A machine-learning framework for accelerating spin-lattice relaxation simulations

TL;DR

This paper introduces a machine-learning framework that significantly accelerates spin-lattice relaxation simulations by predicting molecular vibrations and spin-phonon couplings, reducing computational costs while maintaining accuracy.

Contribution

The authors develop a novel machine-learning based method that reduces ab initio computational costs by approximately 80% for spin relaxation simulations.

Findings

Achieves semi-to-full quantitative agreement with ab initio methods.

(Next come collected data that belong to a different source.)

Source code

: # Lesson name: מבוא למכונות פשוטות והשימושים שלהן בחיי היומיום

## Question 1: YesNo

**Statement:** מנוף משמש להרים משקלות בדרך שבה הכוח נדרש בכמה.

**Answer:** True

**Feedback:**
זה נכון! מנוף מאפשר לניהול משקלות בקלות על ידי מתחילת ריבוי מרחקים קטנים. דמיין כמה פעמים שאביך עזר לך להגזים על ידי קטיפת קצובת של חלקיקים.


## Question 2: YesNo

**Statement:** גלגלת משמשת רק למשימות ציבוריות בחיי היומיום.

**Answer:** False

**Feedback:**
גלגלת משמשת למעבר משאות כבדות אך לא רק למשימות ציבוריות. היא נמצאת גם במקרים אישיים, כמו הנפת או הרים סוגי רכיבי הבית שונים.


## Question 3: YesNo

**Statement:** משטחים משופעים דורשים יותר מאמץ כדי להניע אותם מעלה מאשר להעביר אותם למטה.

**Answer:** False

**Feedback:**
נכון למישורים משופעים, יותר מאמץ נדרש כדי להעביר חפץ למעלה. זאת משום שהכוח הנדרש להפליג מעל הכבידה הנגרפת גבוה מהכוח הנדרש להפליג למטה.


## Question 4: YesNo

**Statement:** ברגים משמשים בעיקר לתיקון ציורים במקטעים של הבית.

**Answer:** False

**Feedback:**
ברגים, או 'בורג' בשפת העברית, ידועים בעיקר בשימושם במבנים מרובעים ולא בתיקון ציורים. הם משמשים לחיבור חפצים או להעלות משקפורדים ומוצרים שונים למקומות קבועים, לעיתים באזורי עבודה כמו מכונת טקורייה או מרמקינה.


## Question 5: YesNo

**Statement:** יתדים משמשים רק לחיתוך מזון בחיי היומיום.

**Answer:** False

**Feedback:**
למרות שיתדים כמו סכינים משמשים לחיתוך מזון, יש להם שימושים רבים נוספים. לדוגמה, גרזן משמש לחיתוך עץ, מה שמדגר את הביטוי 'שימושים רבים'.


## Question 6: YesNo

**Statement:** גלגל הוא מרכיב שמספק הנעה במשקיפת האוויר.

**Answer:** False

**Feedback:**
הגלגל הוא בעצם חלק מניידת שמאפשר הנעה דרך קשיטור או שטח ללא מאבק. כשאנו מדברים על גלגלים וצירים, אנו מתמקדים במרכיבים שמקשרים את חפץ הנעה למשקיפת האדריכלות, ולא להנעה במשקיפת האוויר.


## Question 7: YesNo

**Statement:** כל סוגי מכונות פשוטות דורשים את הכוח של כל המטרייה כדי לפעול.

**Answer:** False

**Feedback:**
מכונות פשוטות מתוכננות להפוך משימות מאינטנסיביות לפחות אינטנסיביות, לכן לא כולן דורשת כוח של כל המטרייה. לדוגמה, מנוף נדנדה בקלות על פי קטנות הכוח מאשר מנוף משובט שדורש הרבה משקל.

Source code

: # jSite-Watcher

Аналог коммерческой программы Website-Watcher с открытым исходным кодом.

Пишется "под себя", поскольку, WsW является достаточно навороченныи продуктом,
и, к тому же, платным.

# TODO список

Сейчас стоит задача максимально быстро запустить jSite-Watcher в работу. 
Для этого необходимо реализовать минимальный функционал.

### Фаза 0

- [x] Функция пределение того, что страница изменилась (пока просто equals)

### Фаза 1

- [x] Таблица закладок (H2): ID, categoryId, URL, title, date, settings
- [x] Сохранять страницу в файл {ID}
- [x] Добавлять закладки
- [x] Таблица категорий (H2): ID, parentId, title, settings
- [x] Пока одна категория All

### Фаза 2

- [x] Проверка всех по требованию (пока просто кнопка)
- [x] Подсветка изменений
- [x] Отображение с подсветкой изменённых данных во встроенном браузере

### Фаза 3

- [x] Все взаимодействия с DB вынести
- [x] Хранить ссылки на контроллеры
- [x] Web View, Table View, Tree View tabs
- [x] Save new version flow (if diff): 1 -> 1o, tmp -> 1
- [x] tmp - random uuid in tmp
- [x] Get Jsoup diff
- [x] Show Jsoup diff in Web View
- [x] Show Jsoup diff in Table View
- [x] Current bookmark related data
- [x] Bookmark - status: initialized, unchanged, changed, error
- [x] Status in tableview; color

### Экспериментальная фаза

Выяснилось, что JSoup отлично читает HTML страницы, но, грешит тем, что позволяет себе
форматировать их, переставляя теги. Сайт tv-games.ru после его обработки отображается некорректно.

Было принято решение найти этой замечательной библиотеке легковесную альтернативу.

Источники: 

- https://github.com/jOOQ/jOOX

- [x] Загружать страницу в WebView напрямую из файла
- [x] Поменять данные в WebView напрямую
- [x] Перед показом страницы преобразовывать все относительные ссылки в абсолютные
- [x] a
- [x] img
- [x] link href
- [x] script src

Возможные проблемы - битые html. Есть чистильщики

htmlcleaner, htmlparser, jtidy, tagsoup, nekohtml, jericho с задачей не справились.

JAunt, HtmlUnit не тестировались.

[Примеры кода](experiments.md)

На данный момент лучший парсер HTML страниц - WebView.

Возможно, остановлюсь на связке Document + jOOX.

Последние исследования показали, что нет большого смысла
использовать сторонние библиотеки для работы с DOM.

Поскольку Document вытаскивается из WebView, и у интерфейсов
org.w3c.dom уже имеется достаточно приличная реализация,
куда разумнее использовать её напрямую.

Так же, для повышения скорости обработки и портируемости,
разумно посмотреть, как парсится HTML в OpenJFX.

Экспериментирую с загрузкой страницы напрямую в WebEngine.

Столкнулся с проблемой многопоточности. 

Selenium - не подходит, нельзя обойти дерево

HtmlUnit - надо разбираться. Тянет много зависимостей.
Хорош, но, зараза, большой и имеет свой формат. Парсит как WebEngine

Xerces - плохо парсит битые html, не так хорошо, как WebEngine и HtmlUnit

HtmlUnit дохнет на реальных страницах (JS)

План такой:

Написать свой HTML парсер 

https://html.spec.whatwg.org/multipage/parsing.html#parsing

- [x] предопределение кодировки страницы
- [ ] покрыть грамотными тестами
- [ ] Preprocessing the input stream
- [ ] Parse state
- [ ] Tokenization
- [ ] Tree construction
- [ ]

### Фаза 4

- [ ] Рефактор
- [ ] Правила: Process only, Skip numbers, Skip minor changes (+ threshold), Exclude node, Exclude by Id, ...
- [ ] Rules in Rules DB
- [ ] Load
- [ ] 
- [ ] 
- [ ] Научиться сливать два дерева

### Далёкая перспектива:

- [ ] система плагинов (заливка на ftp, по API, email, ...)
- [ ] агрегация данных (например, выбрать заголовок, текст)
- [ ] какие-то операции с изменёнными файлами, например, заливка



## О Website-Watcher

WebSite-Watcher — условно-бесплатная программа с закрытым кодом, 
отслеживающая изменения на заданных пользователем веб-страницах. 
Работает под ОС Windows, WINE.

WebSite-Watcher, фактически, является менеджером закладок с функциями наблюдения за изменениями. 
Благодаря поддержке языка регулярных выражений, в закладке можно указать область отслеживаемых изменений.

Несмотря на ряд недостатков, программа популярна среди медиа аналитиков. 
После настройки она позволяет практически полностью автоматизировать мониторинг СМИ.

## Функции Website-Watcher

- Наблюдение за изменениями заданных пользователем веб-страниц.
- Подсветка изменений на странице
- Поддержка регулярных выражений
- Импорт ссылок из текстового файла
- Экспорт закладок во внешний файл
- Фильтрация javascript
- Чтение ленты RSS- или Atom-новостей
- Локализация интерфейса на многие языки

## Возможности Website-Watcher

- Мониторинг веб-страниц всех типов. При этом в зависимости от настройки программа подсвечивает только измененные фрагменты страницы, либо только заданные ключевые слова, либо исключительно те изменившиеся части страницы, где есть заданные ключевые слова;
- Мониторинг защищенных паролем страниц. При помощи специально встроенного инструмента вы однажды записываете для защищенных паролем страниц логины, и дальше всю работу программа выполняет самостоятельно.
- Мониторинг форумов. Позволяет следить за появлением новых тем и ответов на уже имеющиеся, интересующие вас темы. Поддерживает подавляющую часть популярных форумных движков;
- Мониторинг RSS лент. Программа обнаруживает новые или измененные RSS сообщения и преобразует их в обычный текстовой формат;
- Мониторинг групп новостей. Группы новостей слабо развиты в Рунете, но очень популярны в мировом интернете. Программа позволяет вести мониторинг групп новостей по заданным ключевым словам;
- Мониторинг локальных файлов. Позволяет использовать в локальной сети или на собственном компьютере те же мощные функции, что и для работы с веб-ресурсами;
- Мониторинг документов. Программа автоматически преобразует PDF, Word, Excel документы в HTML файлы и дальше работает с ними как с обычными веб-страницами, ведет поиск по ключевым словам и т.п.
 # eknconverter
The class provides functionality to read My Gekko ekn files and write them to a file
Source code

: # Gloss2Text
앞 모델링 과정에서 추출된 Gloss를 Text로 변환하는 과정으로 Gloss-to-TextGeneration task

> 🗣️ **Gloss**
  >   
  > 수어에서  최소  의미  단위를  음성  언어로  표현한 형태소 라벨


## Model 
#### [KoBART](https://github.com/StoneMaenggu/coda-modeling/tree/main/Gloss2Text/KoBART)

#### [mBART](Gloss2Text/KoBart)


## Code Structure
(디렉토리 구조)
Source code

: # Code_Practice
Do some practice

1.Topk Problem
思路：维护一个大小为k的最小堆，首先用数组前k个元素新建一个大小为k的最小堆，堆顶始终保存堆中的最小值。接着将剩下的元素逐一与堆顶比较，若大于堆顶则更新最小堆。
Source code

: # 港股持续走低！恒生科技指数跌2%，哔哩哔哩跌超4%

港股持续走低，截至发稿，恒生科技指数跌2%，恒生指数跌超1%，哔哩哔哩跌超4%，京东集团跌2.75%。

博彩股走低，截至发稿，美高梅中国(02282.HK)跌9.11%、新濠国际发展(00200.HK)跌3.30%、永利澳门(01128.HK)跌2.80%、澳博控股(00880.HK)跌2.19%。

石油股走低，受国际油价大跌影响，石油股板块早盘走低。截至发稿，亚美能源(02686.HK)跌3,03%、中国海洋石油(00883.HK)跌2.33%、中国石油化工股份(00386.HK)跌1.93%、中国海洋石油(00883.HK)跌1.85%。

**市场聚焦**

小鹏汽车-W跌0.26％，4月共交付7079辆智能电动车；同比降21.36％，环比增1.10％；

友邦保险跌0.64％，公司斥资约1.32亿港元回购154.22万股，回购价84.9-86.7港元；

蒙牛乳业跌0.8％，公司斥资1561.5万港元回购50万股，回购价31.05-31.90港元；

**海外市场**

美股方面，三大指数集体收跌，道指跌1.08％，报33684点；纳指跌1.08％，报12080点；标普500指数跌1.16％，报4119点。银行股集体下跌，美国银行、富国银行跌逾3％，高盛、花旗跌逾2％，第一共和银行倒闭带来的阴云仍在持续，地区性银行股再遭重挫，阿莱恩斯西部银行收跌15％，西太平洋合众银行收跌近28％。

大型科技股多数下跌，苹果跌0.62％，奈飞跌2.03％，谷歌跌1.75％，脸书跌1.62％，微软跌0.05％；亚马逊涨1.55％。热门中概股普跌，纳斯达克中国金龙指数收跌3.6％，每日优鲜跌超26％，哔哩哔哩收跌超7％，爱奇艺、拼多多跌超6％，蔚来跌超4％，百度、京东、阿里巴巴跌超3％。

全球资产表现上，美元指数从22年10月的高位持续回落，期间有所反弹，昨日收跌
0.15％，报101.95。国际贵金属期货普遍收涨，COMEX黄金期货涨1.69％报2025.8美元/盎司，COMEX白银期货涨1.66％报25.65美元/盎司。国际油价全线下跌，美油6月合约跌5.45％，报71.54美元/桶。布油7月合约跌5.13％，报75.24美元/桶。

Reduces computational cost by about 80%.

Extends naturally to molecular dynamics simulations.

Abstract

Molecular and lattice vibrations are able to couple to the spin of electrons and lead to their relaxation and decoherence. Ab initio simulations have played a fundamental role in shaping our understanding of this process but further progress is hindered by their high computational cost. Here we present an accelerated computational framework based on machine-learning models for the prediction of molecular vibrations and spin-phonon coupling coefficients. We apply this method to three open-shell coordination compounds exhibiting long relaxation times and show that this approach achieves semi-to-full quantitative agreement with ab initio methods reducing the computational cost by about 80%. Moreover, we show that this framework naturally extends to molecular dynamics simulations, paving the way to the study of spin relaxation in condensed matter beyond simple equilibrium harmonic thermal baths.